*** Opening of DATA RECORDS ***

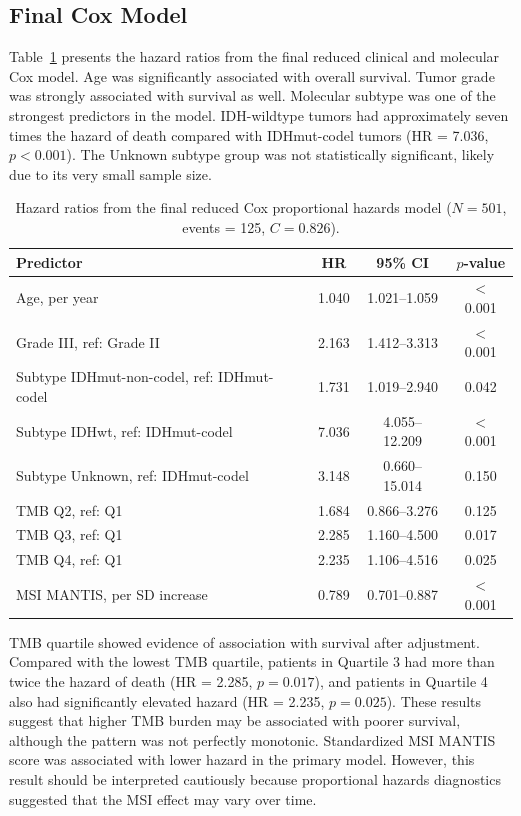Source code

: \documentclass[paper=a4, fontsize=11pt]{scrartcl}
\numberwithin{equation}{section}		%
\numberwithin{figure}{section}			%
\numberwithin{table}{section}				%
\begin{document}
\subsection{Final Cox Model} 

Table~\ref{tab:final} presents the hazard ratios from the final reduced clinical and molecular Cox model. Age was significantly associated with overall survival. Tumor grade was strongly associated with survival as well. Molecular subtype was one of the strongest predictors in the model. IDH-wildtype tumors had approximately seven times the hazard of death compared with IDHmut-codel tumors (HR = 7.036, $p < 0.001$). The Unknown subtype group was not statistically significant, likely due to its very small sample size.

\begin{table}[H] 
\scriptsize
\centering 
\begin{tabular}{lccc} 
\toprule 
\textbf{Predictor} & \textbf{HR} & \textbf{95\% CI} & \textbf{$p$-value} \\ \midrule 
Age, per year & 1.040 & 1.021--1.059 & $<$0.001 \\ 
Grade III, ref: Grade II & 2.163 & 1.412--3.313 & $<$0.001 \\ 
Subtype IDHmut-non-codel, ref: IDHmut-codel & 1.731 & 1.019--2.940 & 0.042 \\ Subtype IDHwt, ref: IDHmut-codel & 7.036 & 4.055--12.209 & $<$0.001 \\ 
Subtype Unknown, ref: IDHmut-codel & 3.148 & 0.660--15.014 & 0.150 \\ 
TMB Q2, ref: Q1 & 1.684 & 0.866--3.276 & 0.125 \\ 
TMB Q3, ref: Q1 & 2.285 & 1.160--4.500 & 0.017 \\ 
TMB Q4, ref: Q1 & 2.235 & 1.106--4.516 & 0.025 \\ 
MSI MANTIS, per SD increase & 0.789 & 0.701--0.887 & $<$0.001 \\ 
\bottomrule 
\end{tabular} 
\caption{Hazard ratios from the final reduced Cox proportional hazards model ($N = 501$, events = 125, $C = 0.826$).} 
\label{tab:final} 
\end{table}

\noindent
TMB quartile showed evidence of association with survival after adjustment. Compared with the lowest TMB quartile, patients in Quartile 3 had more than twice the hazard of death (HR = 2.285, $p = 0.017$), and patients in Quartile 4 also had significantly elevated hazard (HR = 2.235, $p = 0.025$). These results suggest that higher TMB burden may be associated with poorer survival, although the pattern was not perfectly monotonic. Standardized MSI MANTIS score was associated with lower hazard in the primary model. However, this result should be interpreted cautiously because proportional hazards diagnostics suggested that the MSI effect may vary over time.
\end{document}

*** Close of DATA RECORDS ***

INSTRUCTIONS TO FOLLOW:
When a line of the records has the word "proportional", pick it out and copy it.

ANSWER SPACE:
\caption{Hazard ratios from the final reduced Cox proportional hazards model ($N = 501$, events = 125, $C = 0.826$).} 
TMB quartile showed evidence of association with survival after adjustment. Compared with the lowest TMB quartile, patients in Quartile 3 had more than twice the hazard of death (HR = 2.285, $p = 0.017$), and patients in Quartile 4 also had significantly elevated hazard (HR = 2.235, $p = 0.025$). These results suggest that higher TMB burden may be associated with poorer survival, although the pattern was not perfectly monotonic. Standardized MSI MANTIS score was associated with lower hazard in the primary model. However, this result should be interpreted cautiously because proportional hazards diagnostics suggested that the MSI effect may vary over time.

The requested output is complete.